Like all data warehouses, each of transactions was also related to the date of its occurrence, allowing the merchant to sort and sum the transactions to measure the activity of the business during given periods of time. Furthermore, the financial state of a business could be determined by summing the deposits to a given account, then summing the withdrawals from the same, and finding the account’s “balance,” or state, by subtracting the withdrawals from the deposits.

This process of relating transactions to its critical factors (“dimensions”) and summing the transactions according to these critical factors is exactly how a modern data warehouse is used. The data warehouse, the central focus of the field of business intelligence, is universally implemented as a multidimensional database. The multidimensional database, like the bookkeeper’s journal, is made up of chronologically ordered records that represent business transactions with each transaction related to the customers, products, accounts, dates, and other “dimensions” of its existence. The data warehouse is, in effect, a journal of business transactions in the same way that the accountant’s book of original entry (his “journal”) is.

So, what is the difference between a traditional bookkeeping journal and a modern data warehouse? Only the existence of the SQL language (or some equivalent database query language). The modern query language, allows the user to sum and sort transactions by any combination of its many dimensions, including the transactions date and its debit and credit accounts.

Because the renaissance bookkeeper did not have modern database automation, he needed to first sort the transactions into individual databases (called “ledger accounts”) and then sort them again into rigid time frames (called “reporting periods”). Because of these once necessary and arduous sorting tasks, the business intelligence of times past was slow, expensive, error-prone, and untimely. And because we have not integrated financial reporting and analysis into common business intelligence practices, financial information has continued to be untimely to this day.

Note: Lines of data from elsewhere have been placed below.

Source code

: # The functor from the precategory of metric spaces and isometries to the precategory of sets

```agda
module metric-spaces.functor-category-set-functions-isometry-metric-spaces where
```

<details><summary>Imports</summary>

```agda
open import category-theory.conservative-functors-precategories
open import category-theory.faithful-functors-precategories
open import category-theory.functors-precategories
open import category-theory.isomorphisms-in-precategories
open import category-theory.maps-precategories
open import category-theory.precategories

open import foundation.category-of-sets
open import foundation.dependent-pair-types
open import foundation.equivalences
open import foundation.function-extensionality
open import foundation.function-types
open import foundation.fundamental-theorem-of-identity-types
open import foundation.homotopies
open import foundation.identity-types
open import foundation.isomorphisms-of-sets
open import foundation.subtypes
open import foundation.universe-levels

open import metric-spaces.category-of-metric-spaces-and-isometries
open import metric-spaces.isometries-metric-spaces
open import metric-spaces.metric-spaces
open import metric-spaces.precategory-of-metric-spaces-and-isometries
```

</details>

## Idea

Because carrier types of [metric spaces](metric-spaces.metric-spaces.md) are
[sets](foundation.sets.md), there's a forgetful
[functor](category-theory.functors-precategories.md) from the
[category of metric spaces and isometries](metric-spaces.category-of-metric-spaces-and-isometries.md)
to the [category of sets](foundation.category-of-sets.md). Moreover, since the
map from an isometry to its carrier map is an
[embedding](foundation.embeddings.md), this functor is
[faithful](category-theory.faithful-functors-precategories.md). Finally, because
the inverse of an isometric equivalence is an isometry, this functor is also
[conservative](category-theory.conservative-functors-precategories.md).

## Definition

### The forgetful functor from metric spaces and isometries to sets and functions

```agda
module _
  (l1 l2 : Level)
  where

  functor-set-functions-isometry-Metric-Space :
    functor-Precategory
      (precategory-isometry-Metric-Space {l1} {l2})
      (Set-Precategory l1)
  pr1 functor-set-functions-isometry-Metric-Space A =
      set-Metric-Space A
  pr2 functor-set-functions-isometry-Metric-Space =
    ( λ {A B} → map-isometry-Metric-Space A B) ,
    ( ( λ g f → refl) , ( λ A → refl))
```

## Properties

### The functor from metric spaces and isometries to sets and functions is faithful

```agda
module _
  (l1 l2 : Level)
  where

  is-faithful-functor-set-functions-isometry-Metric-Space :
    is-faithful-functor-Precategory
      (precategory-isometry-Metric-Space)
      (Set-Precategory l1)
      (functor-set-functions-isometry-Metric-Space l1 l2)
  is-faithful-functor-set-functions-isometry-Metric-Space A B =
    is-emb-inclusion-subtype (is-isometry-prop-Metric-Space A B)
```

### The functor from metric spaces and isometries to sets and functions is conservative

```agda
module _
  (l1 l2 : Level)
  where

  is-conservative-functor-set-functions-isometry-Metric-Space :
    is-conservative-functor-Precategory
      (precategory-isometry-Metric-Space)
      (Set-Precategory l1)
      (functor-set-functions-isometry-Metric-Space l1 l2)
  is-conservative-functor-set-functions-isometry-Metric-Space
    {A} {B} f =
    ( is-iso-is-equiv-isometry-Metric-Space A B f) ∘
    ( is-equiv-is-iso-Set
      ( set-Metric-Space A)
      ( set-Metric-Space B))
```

Friday, September 26, 2008

16. Flow, Measurement, and Analysis

There are three simple ideas that will revolutionize financial information in the twenty-first century. All financial information is derived from the fundamental data that is recorded by double-entry bookkeepers and reported by accountants in various GAAP reports. By going to the original meaning of fundamental double-entry data, more financial information will be produced and financial resources can be more wisely allocated.

  1. Financial data has for over five-hundred years been stored in what is now called a data warehouse. The records of financial transactions in a traditional bookkeeping journal are fundamentally the same as a data warehouse, differing only because of the primitive forms of recording that existed before automation. We need to update the journal according to modern data warehouse techniques.
  2. Financial data is far more intuitive and easy to understand in its original intent and has become complicated and obscure because that original intent has been lost by modern accountants. The most significant cause of this obscurity is the so-called accounting equation, which was developed with a primitive numbering system, is mathematical nonsense, and serves to make the simple concepts of finance nearly incomprehensible.
  3. The primary thing that double-entry bookkeeping is doing is keeping track of the flow or movement of financial resources from one financial space to another. The GAAP reports report balances or changes in balances in those financial spaces rather than the flow. This is primarily due to the lack of automation during the development of traditional accounting. In the 1980’s, the financial world moved toward the tracking of flow with the addition of the Cash Flow Statement. This is an improvement in the right direction, but it is just a start to the real financial analysis that comes from studying the flow of all of the resources.

I have dealt with these ideas in my two books, Banking the Past and The Tao of Financial Information. Banking the Past addressed the first idea while The Tao of Financial Information addressed the last two. In following blog posts, I will summarize the powerful solutions offered in those two works. By returning to the foundation of financial information, we can profoundly increase the intelligence that we use in allocating our resources.